PROBLEM DESCRIPTION -> Nothing in the records may be altered, and no picture may be included. Restate them in full.

RECORDS SUPPLIED ->
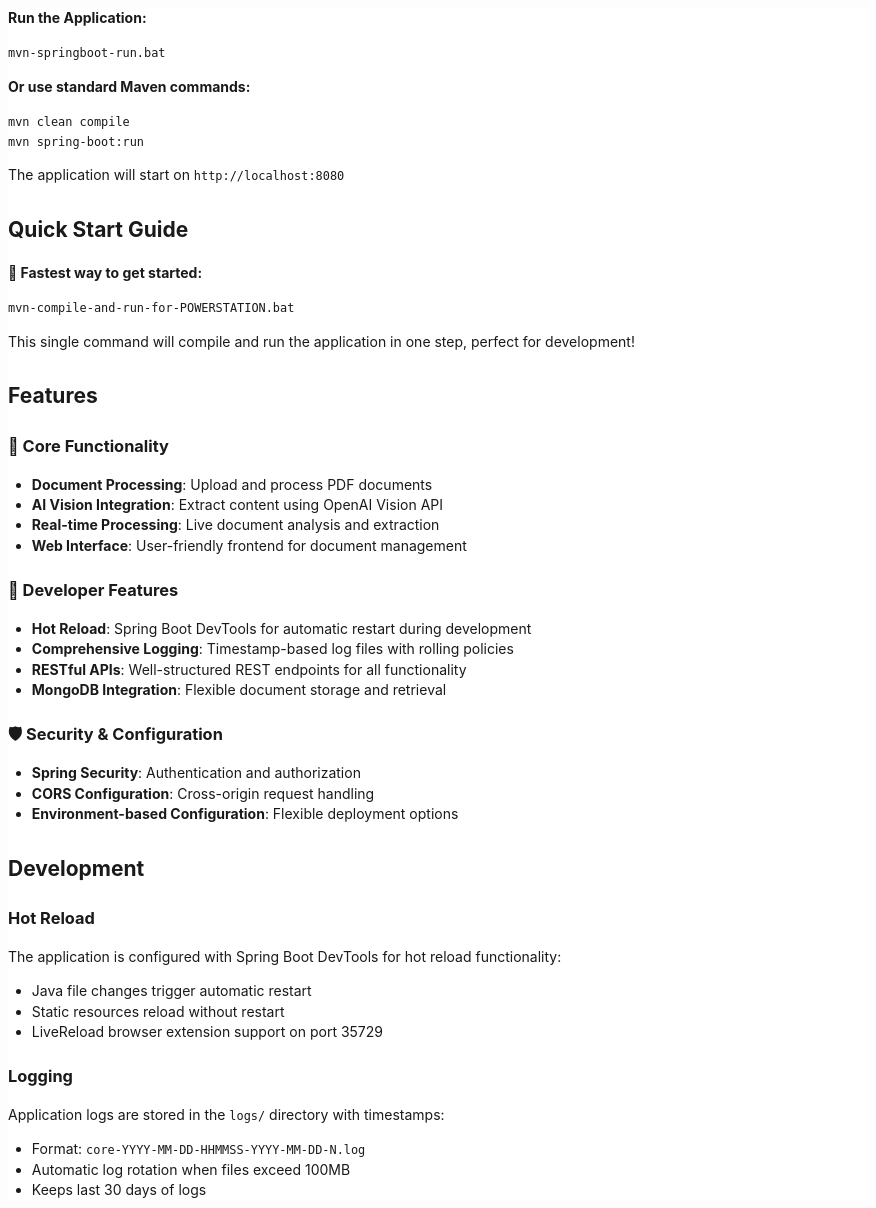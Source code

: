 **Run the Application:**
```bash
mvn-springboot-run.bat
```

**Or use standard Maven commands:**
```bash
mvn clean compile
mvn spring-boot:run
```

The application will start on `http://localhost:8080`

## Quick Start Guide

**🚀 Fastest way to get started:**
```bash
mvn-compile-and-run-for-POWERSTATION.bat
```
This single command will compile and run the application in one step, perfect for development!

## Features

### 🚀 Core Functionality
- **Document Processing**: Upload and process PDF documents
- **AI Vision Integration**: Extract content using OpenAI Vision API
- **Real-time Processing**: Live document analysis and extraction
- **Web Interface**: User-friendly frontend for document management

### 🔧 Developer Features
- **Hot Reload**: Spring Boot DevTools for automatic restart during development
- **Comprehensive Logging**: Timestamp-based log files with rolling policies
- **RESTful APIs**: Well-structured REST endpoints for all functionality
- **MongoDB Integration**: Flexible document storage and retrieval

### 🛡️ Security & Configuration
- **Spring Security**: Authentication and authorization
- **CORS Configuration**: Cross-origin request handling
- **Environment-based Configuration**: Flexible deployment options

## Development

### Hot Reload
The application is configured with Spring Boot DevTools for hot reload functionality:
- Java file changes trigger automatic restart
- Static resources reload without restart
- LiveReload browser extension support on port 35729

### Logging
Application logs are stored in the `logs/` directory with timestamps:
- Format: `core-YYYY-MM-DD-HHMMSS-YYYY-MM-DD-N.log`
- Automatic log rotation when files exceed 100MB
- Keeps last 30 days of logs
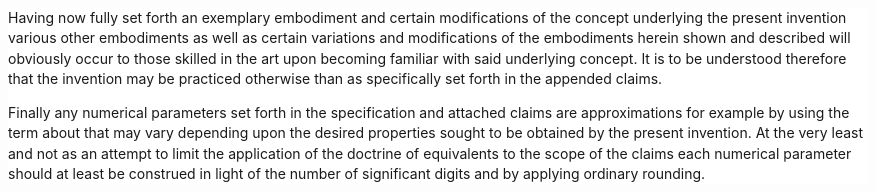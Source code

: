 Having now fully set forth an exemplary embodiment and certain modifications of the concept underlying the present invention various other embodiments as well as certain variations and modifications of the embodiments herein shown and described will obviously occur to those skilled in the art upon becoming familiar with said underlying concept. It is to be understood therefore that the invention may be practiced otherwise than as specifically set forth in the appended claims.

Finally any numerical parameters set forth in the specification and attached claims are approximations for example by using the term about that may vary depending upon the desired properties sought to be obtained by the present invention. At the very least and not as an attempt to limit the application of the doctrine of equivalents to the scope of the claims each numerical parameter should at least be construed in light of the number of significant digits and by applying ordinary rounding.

RESPONSE AREA ->
Source code

: **Run the Application:**
```bash
mvn-springboot-run.bat
```

**Or use standard Maven commands:**
```bash
mvn clean compile
mvn spring-boot:run
```

The application will start on `http://localhost:8080`

## Quick Start Guide

**🚀 Fastest way to get started:**
```bash
mvn-compile-and-run-for-POWERSTATION.bat
```
This single command will compile and run the application in one step, perfect for development!

## Features

### 🚀 Core Functionality
- **Document Processing**: Upload and process PDF documents
- **AI Vision Integration**: Extract content using OpenAI Vision API
- **Real-time Processing**: Live document analysis and extraction
- **Web Interface**: User-friendly frontend for document management

### 🔧 Developer Features
- **Hot Reload**: Spring Boot DevTools for automatic restart during development
- **Comprehensive Logging**: Timestamp-based log files with rolling policies
- **RESTful APIs**: Well-structured REST endpoints for all functionality
- **MongoDB Integration**: Flexible document storage and retrieval

### 🛡️ Security & Configuration
- **Spring Security**: Authentication and authorization
- **CORS Configuration**: Cross-origin request handling
- **Environment-based Configuration**: Flexible deployment options

## Development

### Hot Reload
The application is configured with Spring Boot DevTools for hot reload functionality:
- Java file changes trigger automatic restart
- Static resources reload without restart
- LiveReload browser extension support on port 35729

### Logging
Application logs are stored in the `logs/` directory with timestamps:
- Format: `core-YYYY-MM-DD-HHMMSS-YYYY-MM-DD-N.log`
- Automatic log rotation when files exceed 100MB
- Keeps last 30 days of logs
Source code

: Having now fully set forth an exemplary embodiment and certain modifications of the concept underlying the present invention various other embodiments as well as certain variations and modifications of the embodiments herein shown and described will obviously occur to those skilled in the art upon becoming familiar with said underlying concept. It is to be understood therefore that the invention may be practiced otherwise than as specifically set forth in the appended claims.

Finally any numerical parameters set forth in the specification and attached claims are approximations for example by using the term about that may vary depending upon the desired properties sought to be obtained by the present invention. At the very least and not as an attempt to limit the application of the doctrine of equivalents to the scope of the claims each numerical parameter should at least be construed in light of the number of significant digits and by applying ordinary rounding.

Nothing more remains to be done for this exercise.